EXTRACTED ENTRIES:
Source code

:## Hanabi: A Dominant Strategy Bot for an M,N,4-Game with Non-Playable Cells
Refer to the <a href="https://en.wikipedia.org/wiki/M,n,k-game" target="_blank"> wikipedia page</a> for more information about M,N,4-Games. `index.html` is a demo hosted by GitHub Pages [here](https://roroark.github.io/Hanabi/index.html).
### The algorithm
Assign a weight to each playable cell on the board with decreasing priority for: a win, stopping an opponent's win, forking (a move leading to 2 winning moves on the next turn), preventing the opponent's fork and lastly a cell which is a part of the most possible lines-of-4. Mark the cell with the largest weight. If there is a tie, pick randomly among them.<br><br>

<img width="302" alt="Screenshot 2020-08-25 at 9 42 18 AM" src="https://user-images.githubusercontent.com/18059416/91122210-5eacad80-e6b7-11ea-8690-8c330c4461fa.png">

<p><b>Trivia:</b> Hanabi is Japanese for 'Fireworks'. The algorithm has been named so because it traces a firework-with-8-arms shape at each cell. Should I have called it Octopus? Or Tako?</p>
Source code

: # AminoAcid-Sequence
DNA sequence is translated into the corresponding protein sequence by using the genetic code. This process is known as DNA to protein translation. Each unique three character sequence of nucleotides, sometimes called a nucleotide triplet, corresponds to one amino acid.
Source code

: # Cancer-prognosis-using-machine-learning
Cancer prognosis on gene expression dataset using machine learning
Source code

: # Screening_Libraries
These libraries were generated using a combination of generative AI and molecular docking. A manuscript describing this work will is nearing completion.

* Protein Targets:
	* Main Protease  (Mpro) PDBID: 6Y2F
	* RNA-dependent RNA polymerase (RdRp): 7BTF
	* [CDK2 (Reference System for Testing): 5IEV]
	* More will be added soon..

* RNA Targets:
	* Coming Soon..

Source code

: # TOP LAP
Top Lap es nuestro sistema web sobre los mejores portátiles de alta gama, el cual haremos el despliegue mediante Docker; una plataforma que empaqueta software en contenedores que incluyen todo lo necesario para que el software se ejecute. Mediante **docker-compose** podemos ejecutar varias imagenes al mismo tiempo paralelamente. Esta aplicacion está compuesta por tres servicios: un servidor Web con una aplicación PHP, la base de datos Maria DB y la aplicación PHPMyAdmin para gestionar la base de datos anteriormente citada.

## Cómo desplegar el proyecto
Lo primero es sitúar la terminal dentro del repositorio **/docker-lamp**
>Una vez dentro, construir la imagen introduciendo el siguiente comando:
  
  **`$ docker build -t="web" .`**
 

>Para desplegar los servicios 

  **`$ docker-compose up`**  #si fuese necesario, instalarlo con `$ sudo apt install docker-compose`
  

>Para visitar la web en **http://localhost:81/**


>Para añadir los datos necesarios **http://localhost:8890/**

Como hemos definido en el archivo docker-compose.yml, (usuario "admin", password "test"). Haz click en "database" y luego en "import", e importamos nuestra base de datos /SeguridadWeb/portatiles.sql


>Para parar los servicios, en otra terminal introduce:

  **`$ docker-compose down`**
...
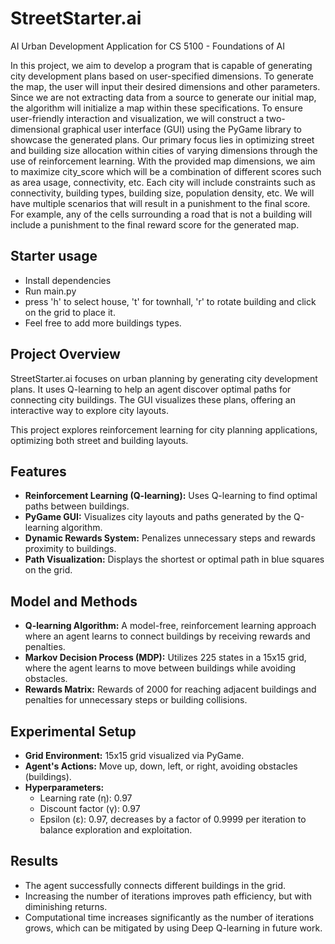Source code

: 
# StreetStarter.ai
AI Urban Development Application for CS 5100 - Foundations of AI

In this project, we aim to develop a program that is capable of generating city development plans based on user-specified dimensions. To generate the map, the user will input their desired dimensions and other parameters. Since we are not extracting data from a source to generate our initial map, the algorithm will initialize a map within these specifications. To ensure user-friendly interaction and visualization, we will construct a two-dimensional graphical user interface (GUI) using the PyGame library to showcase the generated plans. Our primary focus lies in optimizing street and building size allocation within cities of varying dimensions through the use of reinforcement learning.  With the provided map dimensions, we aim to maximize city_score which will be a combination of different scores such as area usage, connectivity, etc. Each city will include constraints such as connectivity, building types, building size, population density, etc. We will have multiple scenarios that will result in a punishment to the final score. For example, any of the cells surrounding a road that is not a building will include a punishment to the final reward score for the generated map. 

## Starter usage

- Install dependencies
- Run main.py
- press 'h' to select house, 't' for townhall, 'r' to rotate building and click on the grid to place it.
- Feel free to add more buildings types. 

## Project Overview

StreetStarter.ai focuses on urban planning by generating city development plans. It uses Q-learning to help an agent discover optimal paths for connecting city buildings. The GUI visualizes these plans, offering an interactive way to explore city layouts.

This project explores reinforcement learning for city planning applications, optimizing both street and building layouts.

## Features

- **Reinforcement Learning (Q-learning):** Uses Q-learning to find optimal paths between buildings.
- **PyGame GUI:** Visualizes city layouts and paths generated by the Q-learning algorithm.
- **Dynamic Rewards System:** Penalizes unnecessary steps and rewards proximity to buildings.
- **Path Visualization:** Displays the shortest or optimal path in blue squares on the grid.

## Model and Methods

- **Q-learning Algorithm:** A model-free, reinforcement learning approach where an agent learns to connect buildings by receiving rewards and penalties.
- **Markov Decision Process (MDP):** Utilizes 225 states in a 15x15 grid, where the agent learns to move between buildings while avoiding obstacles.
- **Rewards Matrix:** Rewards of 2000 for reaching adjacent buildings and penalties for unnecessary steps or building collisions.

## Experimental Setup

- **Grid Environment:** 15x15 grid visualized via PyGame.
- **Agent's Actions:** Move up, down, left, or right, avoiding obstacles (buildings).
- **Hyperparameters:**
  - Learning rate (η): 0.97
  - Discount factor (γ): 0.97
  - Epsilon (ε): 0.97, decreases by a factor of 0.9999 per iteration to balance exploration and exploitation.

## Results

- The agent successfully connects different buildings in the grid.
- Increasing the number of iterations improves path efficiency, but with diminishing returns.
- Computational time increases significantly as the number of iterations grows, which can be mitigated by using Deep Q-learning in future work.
---
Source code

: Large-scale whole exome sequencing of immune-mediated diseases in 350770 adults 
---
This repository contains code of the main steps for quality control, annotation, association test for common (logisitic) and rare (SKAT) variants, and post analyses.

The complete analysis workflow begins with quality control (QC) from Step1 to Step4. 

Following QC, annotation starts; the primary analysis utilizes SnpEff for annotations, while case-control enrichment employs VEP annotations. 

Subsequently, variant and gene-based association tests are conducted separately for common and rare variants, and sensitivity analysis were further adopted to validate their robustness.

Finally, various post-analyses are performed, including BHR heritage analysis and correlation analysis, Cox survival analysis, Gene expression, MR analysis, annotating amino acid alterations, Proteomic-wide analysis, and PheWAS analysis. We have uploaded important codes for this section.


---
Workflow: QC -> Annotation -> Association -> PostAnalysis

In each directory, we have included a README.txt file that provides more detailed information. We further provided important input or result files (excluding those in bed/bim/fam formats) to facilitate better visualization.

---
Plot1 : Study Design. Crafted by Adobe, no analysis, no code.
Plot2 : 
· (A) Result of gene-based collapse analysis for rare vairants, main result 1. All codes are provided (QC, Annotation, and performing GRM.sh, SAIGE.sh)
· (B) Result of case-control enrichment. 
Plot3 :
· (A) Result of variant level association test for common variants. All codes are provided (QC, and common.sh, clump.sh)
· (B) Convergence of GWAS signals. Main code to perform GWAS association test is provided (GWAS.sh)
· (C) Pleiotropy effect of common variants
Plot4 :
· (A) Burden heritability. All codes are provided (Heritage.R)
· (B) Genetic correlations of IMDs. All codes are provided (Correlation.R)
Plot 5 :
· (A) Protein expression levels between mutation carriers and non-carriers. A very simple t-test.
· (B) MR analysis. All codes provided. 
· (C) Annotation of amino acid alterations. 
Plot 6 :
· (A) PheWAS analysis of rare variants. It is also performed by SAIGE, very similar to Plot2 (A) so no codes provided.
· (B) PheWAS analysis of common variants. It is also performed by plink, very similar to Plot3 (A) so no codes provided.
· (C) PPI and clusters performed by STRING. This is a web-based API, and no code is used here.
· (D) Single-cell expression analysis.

WHAT NEEDS TO BE DONE: Copy range, inclusive: the line holding "<p><b>Trivia:</b> Hanabi is" to the line holding "datos necesarios **http://localhost:8890/**". Reproduce exactly those lines of the records above and no others.

RESULT OF THIS EXERCISE:
<p><b>Trivia:</b> Hanabi is Japanese for 'Fireworks'. The algorithm has been named so because it traces a firework-with-8-arms shape at each cell. Should I have called it Octopus? Or Tako?</p>
Source code

: # AminoAcid-Sequence
DNA sequence is translated into the corresponding protein sequence by using the genetic code. This process is known as DNA to protein translation. Each unique three character sequence of nucleotides, sometimes called a nucleotide triplet, corresponds to one amino acid.
Source code

: # Cancer-prognosis-using-machine-learning
Cancer prognosis on gene expression dataset using machine learning
Source code

: # Screening_Libraries
These libraries were generated using a combination of generative AI and molecular docking. A manuscript describing this work will is nearing completion.

* Protein Targets:
	* Main Protease  (Mpro) PDBID: 6Y2F
	* RNA-dependent RNA polymerase (RdRp): 7BTF
	* [CDK2 (Reference System for Testing): 5IEV]
	* More will be added soon..

* RNA Targets:
	* Coming Soon..

Source code

: # TOP LAP
Top Lap es nuestro sistema web sobre los mejores portátiles de alta gama, el cual haremos el despliegue mediante Docker; una plataforma que empaqueta software en contenedores que incluyen todo lo necesario para que el software se ejecute. Mediante **docker-compose** podemos ejecutar varias imagenes al mismo tiempo paralelamente. Esta aplicacion está compuesta por tres servicios: un servidor Web con una aplicación PHP, la base de datos Maria DB y la aplicación PHPMyAdmin para gestionar la base de datos anteriormente citada.

## Cómo desplegar el proyecto
Lo primero es sitúar la terminal dentro del repositorio **/docker-lamp**
>Una vez dentro, construir la imagen introduciendo el siguiente comando:
  
  **`$ docker build -t="web" .`**
 

>Para desplegar los servicios 

  **`$ docker-compose up`**  #si fuese necesario, instalarlo con `$ sudo apt install docker-compose`
  

>Para visitar la web en **http://localhost:81/**


>Para añadir los datos necesarios **http://localhost:8890/**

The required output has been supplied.